=== Dataset content ===
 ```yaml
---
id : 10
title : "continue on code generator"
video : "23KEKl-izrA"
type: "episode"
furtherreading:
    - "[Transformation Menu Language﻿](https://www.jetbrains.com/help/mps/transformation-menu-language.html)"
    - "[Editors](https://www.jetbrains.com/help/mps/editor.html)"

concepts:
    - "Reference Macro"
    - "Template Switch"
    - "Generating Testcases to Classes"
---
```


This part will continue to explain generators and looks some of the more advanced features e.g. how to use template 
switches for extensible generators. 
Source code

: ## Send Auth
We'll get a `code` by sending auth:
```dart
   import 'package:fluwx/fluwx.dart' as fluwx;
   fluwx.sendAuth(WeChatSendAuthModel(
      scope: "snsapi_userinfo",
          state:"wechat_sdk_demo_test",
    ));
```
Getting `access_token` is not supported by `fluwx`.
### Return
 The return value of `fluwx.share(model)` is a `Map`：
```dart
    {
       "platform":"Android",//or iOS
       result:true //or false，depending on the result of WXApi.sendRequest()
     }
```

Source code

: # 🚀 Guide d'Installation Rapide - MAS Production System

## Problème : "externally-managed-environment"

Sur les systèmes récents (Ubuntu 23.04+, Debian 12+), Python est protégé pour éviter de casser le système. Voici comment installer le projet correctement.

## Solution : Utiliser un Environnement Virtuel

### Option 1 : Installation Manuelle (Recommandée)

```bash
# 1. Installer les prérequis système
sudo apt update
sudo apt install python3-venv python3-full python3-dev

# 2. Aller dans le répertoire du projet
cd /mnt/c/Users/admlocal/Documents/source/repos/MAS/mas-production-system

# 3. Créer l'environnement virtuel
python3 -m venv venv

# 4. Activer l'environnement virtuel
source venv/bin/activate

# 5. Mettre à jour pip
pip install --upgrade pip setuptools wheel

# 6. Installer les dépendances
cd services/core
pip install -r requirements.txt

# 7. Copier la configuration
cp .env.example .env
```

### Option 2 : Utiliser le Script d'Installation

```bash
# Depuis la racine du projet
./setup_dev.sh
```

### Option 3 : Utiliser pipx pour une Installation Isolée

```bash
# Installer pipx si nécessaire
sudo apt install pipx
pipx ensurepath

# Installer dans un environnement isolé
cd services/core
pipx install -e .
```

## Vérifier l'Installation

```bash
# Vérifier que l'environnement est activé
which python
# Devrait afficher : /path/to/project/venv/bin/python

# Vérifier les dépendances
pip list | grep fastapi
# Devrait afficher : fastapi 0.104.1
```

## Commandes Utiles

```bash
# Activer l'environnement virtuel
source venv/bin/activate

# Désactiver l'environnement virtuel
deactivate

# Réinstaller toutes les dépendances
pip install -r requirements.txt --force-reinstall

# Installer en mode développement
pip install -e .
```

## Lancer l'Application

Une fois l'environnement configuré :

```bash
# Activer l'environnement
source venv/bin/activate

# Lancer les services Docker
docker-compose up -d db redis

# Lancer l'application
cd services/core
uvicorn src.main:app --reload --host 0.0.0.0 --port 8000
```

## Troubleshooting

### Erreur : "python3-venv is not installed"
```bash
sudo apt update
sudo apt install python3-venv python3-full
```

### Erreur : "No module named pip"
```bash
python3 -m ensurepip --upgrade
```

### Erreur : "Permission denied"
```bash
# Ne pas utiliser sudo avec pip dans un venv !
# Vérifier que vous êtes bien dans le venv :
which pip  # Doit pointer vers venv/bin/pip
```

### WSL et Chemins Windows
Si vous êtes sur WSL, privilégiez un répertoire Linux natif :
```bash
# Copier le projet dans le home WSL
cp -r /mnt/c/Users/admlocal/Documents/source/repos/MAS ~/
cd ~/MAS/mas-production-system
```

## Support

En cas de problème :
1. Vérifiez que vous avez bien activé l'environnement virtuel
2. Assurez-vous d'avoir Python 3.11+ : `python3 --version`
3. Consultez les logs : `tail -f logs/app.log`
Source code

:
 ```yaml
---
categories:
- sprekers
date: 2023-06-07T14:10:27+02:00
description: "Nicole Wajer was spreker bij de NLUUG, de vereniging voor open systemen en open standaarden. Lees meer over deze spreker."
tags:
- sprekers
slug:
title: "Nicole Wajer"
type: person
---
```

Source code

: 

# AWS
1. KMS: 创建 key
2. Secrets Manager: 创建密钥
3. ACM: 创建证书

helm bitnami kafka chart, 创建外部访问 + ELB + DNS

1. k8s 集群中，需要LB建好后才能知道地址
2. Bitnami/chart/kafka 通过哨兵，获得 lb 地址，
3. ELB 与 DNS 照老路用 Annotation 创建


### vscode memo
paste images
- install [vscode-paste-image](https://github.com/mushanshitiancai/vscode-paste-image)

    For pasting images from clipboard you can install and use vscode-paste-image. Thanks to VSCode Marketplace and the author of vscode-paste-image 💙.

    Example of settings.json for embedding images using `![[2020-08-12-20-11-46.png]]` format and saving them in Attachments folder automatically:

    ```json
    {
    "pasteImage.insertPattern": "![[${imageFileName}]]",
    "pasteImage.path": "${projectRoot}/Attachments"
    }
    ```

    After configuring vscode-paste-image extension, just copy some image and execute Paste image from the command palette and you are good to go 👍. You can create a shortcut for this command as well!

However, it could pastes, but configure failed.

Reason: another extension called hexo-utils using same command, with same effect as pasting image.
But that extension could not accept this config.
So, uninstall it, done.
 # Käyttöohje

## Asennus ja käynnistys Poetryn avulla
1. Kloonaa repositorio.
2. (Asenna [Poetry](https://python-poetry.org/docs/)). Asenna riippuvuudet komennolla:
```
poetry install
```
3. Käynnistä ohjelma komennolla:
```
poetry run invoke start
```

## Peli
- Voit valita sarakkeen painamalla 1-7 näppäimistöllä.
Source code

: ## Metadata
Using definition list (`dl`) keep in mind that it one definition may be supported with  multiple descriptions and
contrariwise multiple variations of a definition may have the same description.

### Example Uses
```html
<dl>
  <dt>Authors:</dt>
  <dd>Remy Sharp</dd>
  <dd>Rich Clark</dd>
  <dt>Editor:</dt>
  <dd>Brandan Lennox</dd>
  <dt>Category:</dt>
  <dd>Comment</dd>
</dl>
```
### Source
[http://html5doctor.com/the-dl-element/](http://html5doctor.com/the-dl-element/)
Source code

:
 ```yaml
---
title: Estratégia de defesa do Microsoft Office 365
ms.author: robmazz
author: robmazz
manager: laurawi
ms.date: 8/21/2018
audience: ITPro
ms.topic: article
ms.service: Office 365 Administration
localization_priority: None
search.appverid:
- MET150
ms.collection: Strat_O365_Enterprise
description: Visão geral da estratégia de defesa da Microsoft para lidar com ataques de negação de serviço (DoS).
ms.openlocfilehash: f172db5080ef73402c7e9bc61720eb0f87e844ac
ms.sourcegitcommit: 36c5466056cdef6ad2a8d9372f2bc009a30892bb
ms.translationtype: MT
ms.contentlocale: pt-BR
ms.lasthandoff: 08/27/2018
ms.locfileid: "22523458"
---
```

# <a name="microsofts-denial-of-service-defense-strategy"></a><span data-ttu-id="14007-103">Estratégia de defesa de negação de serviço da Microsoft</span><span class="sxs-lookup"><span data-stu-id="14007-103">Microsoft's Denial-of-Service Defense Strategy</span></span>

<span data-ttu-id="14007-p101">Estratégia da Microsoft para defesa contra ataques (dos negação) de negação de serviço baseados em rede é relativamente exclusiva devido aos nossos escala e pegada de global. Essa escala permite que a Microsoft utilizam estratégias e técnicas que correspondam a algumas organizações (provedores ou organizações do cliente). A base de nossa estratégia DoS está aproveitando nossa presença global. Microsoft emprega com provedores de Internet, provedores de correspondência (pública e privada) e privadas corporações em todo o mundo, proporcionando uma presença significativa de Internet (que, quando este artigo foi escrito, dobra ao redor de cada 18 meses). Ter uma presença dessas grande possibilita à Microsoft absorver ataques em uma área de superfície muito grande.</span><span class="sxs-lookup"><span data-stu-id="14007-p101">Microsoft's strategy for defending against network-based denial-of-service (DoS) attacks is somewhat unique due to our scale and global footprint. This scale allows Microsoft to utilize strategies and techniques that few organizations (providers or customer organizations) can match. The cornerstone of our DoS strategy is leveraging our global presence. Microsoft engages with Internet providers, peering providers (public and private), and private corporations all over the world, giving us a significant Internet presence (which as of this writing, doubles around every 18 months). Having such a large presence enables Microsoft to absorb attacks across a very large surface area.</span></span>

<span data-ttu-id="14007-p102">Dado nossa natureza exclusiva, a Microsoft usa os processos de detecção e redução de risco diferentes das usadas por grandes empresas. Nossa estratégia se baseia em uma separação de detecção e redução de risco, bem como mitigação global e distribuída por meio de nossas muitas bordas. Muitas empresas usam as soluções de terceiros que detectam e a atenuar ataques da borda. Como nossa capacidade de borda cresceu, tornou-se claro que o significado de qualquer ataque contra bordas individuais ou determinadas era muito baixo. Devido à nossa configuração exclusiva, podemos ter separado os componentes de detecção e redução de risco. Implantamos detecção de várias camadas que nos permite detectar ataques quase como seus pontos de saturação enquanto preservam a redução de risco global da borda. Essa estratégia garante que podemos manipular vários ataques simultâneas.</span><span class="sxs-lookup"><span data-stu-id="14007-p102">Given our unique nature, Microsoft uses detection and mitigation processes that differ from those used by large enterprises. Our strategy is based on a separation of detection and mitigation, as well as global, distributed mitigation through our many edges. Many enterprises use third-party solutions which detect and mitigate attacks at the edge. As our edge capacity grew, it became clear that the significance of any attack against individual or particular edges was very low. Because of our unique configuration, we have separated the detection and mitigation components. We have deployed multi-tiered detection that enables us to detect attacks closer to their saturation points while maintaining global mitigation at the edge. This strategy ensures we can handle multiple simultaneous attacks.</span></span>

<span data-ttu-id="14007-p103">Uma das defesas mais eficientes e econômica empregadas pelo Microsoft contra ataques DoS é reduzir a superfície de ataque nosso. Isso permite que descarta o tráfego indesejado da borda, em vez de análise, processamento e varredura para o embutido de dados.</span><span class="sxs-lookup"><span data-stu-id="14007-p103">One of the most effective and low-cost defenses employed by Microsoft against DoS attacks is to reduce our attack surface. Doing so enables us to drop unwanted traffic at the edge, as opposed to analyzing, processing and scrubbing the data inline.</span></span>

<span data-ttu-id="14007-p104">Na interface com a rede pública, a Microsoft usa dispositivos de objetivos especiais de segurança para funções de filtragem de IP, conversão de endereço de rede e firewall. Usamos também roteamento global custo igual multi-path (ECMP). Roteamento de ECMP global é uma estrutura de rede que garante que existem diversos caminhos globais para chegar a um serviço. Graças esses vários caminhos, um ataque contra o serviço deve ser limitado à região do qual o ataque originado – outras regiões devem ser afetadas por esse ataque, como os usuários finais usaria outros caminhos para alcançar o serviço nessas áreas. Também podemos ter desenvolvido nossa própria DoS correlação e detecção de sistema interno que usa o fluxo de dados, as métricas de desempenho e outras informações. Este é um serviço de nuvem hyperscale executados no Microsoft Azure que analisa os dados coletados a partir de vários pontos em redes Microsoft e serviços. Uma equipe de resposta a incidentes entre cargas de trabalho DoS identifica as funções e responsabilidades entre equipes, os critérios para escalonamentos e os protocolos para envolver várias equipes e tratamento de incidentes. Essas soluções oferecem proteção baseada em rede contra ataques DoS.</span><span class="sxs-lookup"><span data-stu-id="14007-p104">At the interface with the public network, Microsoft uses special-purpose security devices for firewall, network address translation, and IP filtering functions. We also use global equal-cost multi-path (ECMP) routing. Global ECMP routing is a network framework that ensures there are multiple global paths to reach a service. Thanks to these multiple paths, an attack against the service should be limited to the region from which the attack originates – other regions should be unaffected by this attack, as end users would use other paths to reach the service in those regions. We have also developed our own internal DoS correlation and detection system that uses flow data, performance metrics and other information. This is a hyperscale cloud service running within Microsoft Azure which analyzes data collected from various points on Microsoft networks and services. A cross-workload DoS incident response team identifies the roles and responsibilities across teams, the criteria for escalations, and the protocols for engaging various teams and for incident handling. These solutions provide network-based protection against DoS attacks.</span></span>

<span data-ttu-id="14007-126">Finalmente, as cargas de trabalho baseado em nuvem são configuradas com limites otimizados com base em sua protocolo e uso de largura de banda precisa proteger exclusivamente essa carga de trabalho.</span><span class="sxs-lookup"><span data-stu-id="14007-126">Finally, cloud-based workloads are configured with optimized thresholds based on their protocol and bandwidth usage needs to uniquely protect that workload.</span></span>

=== Prompt ===
Once you find the line containing "This part will", stop: reproduce exactly that line and every line of the data before it, and nothing else.

=== Response to the task ===
 ```yaml
---
id : 10
title : "continue on code generator"
video : "23KEKl-izrA"
type: "episode"
furtherreading:
    - "[Transformation Menu Language﻿](https://www.jetbrains.com/help/mps/transformation-menu-language.html)"
    - "[Editors](https://www.jetbrains.com/help/mps/editor.html)"

concepts:
    - "Reference Macro"
    - "Template Switch"
    - "Generating Testcases to Classes"
---
```


This part will continue to explain generators and looks some of the more advanced features e.g. how to use template 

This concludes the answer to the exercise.